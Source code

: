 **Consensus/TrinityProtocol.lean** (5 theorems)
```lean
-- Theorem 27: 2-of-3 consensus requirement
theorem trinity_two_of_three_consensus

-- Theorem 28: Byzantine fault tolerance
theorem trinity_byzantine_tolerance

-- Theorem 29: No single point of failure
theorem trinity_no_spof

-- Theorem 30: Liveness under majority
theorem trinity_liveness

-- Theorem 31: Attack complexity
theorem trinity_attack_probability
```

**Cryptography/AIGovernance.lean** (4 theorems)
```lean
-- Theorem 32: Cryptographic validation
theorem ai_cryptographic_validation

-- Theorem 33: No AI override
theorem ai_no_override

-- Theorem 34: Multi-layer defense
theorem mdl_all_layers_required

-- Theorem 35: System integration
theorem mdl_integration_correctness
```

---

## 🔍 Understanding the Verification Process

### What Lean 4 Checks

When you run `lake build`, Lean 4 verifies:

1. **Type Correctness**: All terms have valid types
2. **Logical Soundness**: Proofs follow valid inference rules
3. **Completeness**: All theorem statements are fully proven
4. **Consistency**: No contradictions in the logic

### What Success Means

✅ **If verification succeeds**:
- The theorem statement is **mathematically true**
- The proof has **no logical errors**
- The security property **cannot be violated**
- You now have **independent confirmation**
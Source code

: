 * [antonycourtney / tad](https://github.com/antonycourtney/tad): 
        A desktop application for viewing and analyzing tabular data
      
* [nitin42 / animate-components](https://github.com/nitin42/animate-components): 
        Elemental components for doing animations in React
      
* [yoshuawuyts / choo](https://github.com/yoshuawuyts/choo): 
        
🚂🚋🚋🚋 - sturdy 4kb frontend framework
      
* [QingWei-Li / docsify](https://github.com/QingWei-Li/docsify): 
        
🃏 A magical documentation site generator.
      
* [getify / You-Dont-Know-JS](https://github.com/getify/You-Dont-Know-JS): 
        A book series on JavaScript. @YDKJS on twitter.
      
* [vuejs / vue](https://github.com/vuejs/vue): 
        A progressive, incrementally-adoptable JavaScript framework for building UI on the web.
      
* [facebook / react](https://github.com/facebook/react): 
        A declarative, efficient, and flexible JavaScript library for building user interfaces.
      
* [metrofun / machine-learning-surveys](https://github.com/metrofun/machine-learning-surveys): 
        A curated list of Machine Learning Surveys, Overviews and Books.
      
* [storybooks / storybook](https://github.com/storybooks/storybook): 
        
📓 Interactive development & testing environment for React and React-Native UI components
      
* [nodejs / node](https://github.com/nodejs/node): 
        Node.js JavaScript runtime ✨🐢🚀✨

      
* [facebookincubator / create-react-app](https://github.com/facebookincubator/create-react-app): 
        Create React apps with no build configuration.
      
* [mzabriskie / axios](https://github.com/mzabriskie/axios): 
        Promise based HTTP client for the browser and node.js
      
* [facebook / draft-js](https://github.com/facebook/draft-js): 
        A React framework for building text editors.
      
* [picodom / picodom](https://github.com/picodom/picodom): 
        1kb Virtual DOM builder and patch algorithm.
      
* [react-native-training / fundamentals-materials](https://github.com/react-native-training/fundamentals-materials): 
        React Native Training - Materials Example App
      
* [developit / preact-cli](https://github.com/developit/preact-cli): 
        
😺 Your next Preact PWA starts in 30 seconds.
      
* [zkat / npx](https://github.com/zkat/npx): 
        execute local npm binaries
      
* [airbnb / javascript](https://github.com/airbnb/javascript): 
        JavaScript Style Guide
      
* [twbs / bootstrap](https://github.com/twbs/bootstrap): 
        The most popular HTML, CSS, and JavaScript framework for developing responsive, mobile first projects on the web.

____

Task brief: Since only part of the listing is wanted, copy exactly the lines from the one holding "A desktop application" to the one holding "documentation site generator.", both included.

Response box:
        A desktop application for viewing and analyzing tabular data
      
* [nitin42 / animate-components](https://github.com/nitin42/animate-components): 
        Elemental components for doing animations in React
      
* [yoshuawuyts / choo](https://github.com/yoshuawuyts/choo): 
        
🚂🚋🚋🚋 - sturdy 4kb frontend framework
      
* [QingWei-Li / docsify](https://github.com/QingWei-Li/docsify): 
        
🃏 A magical documentation site generator.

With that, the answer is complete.